Professorin für Humangeographie: Univ.-Prof. Dr. Martina Blank
Martina Blank ist seit September 2025 als Professorin für Humangeographie am Institut für Geographie und Regionalforschung der Fakultät für Sozialwissenschaften tätig.
Sie studierte Politologie, Lateinamerikastudien und Philosophie an der Goethe-Universität Frankfurt am Main sowie an der Universidad de Buenos Aires und an der School of Oriental & African Studies in London. 2008 promovierte sie an der Freien Universität Berlin im Fach Politikwissenschaft. 2025 habilitierte sie sich im Fach Geographie an der Goethe-Universität Frankfurt mit einer Arbeit über urbane Fluchtmigrationsregime.
Ihre akademische Laufbahn führte sie zunächst als wissenschaftliche Mitarbeiterin an das Lateinamerika-Institut der Freien Universität Berlin. Von 2017 bis 2023 war Martina Blank als Postdoc am Institut für Humangeographie der Goethe-Universität Frankfurt tätig. Es folgten eine Professurvertretung im Fachbereich Erdsystemwissenschaften an der Universität Hamburg (2024) sowie eine Gastprofessur für Humangeographie an der Goethe-Universität Frankfurt (2025), bevor sie dem Ruf nach Klagenfurt folgte.
Ihr Werdegang zeichnet sich durch Interdisziplinarität aus: Einerseits wechselte sie die wissenschaftliche Disziplin – von der Politikwissenschaft zur Geographie – andererseits sammelte sie umfangreiche Erfahrungen außerhalb der Universität. So leitete sie mehrere Jahre ein entwicklungspolitisches Netzwerk in Hessen und war in Frankfurt am Main als Leiterin für die Unterbringung von Geflüchteten tätig.

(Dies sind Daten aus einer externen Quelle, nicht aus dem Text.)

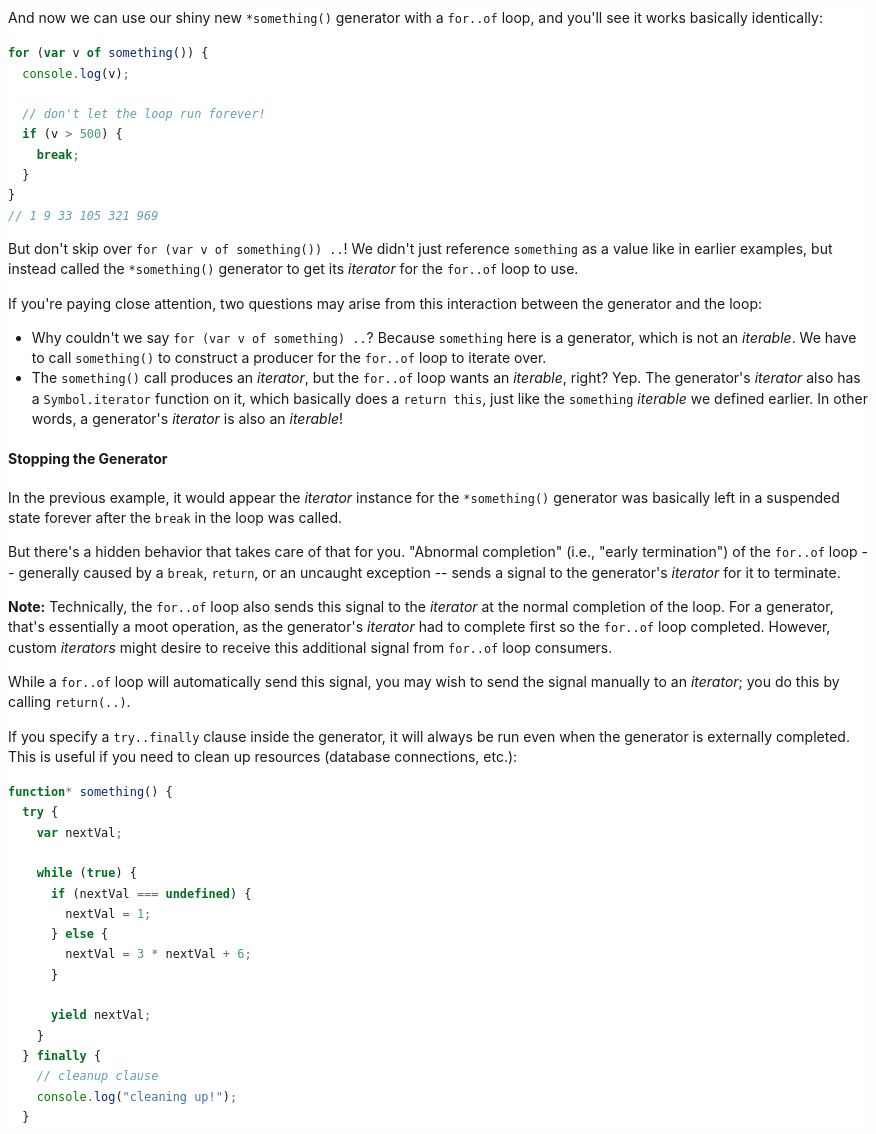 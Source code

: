 And now we can use our shiny new `*something()` generator with a `for..of` loop, and you'll see it works basically identically:

```js
for (var v of something()) {
  console.log(v);

  // don't let the loop run forever!
  if (v > 500) {
    break;
  }
}
// 1 9 33 105 321 969
```

But don't skip over `for (var v of something()) ..`! We didn't just reference `something` as a value like in earlier examples, but instead called the `*something()` generator to get its _iterator_ for the `for..of` loop to use.

If you're paying close attention, two questions may arise from this interaction between the generator and the loop:

- Why couldn't we say `for (var v of something) ..`? Because `something` here is a generator, which is not an _iterable_. We have to call `something()` to construct a producer for the `for..of` loop to iterate over.
- The `something()` call produces an _iterator_, but the `for..of` loop wants an _iterable_, right? Yep. The generator's _iterator_ also has a `Symbol.iterator` function on it, which basically does a `return this`, just like the `something` _iterable_ we defined earlier. In other words, a generator's _iterator_ is also an _iterable_!

#### Stopping the Generator

In the previous example, it would appear the _iterator_ instance for the `*something()` generator was basically left in a suspended state forever after the `break` in the loop was called.

But there's a hidden behavior that takes care of that for you. "Abnormal completion" (i.e., "early termination") of the `for..of` loop -- generally caused by a `break`, `return`, or an uncaught exception -- sends a signal to the generator's _iterator_ for it to terminate.

**Note:** Technically, the `for..of` loop also sends this signal to the _iterator_ at the normal completion of the loop. For a generator, that's essentially a moot operation, as the generator's _iterator_ had to complete first so the `for..of` loop completed. However, custom _iterators_ might desire to receive this additional signal from `for..of` loop consumers.

While a `for..of` loop will automatically send this signal, you may wish to send the signal manually to an _iterator_; you do this by calling `return(..)`.

If you specify a `try..finally` clause inside the generator, it will always be run even when the generator is externally completed. This is useful if you need to clean up resources (database connections, etc.):

```js
function* something() {
  try {
    var nextVal;

    while (true) {
      if (nextVal === undefined) {
        nextVal = 1;
      } else {
        nextVal = 3 * nextVal + 6;
      }

      yield nextVal;
    }
  } finally {
    // cleanup clause
    console.log("cleaning up!");
  }
``` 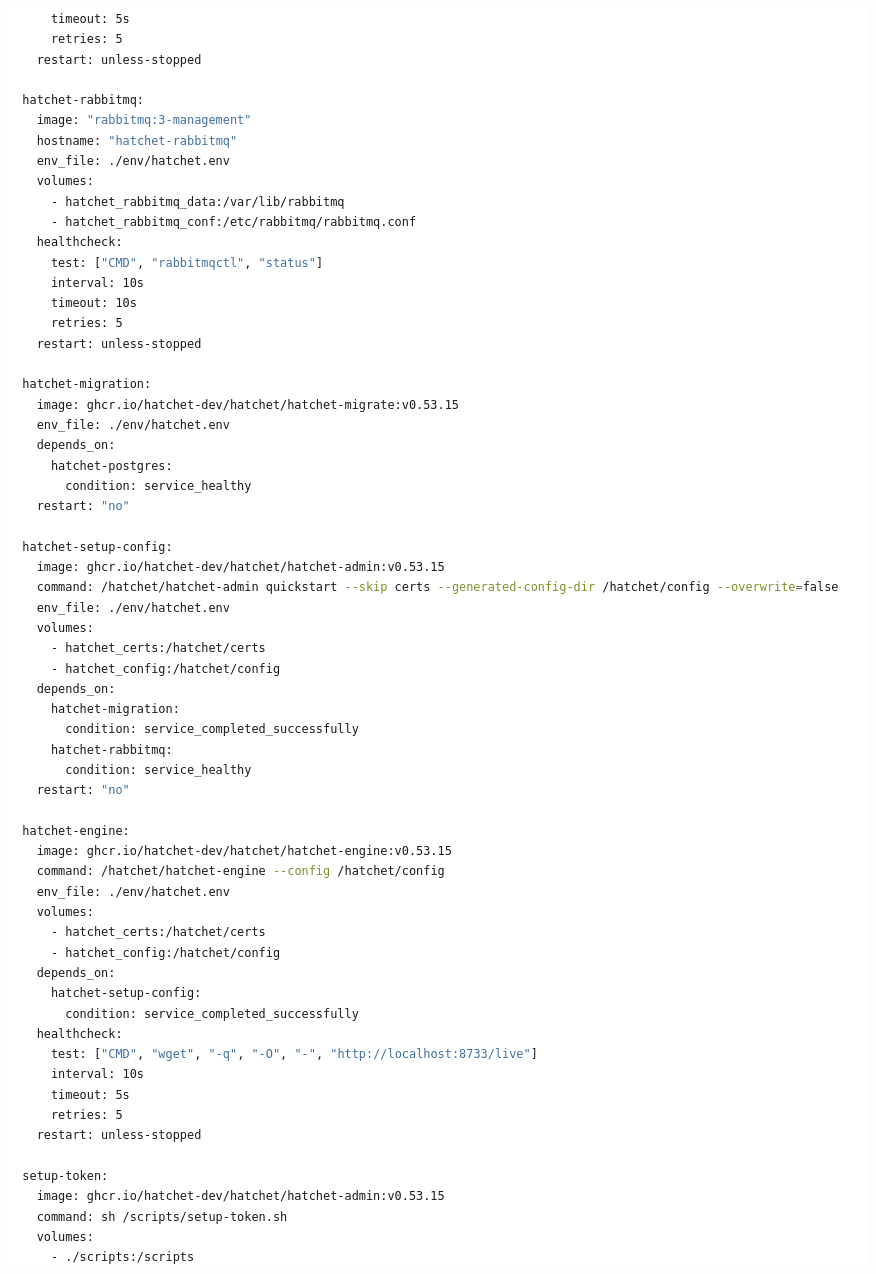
 ```bash
      timeout: 5s
      retries: 5
    restart: unless-stopped

  hatchet-rabbitmq:
    image: "rabbitmq:3-management"
    hostname: "hatchet-rabbitmq"
    env_file: ./env/hatchet.env
    volumes:
      - hatchet_rabbitmq_data:/var/lib/rabbitmq
      - hatchet_rabbitmq_conf:/etc/rabbitmq/rabbitmq.conf
    healthcheck:
      test: ["CMD", "rabbitmqctl", "status"]
      interval: 10s
      timeout: 10s
      retries: 5
    restart: unless-stopped

  hatchet-migration:
    image: ghcr.io/hatchet-dev/hatchet/hatchet-migrate:v0.53.15
    env_file: ./env/hatchet.env
    depends_on:
      hatchet-postgres:
        condition: service_healthy
    restart: "no"

  hatchet-setup-config:
    image: ghcr.io/hatchet-dev/hatchet/hatchet-admin:v0.53.15
    command: /hatchet/hatchet-admin quickstart --skip certs --generated-config-dir /hatchet/config --overwrite=false
    env_file: ./env/hatchet.env
    volumes:
      - hatchet_certs:/hatchet/certs
      - hatchet_config:/hatchet/config
    depends_on:
      hatchet-migration:
        condition: service_completed_successfully
      hatchet-rabbitmq:
        condition: service_healthy
    restart: "no"

  hatchet-engine:
    image: ghcr.io/hatchet-dev/hatchet/hatchet-engine:v0.53.15
    command: /hatchet/hatchet-engine --config /hatchet/config
    env_file: ./env/hatchet.env
    volumes:
      - hatchet_certs:/hatchet/certs
      - hatchet_config:/hatchet/config
    depends_on:
      hatchet-setup-config:
        condition: service_completed_successfully
    healthcheck:
      test: ["CMD", "wget", "-q", "-O", "-", "http://localhost:8733/live"]
      interval: 10s
      timeout: 5s
      retries: 5
    restart: unless-stopped

  setup-token:
    image: ghcr.io/hatchet-dev/hatchet/hatchet-admin:v0.53.15
    command: sh /scripts/setup-token.sh
    volumes:
      - ./scripts:/scripts
```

Martina Blank vertritt die Humangeographie in ihrer gesamten Breite. In ihrer Forschung beschäftigt sie sich mit dem Zusammenhang von gesellschaftlicher Transformation und Raum. Zuletzt arbeitete sie vor allem zum Nexus von Migration und Stadt; an der Universität Klagenfurt möchte sie sich verstärkt Fragen der sozial-ökologischen Transformation widmen. Methodisch liegt ihr Schwerpunkt auf qualitativer Sozialforschung mit besonderem Interesse an forschungsethischen Fragen und kollaborativen Methoden. Sie forscht bevorzugt transdisziplinär in Zusammenarbeit mit Akteuren aus Politik, Verwaltung und Zivilgesellschaft.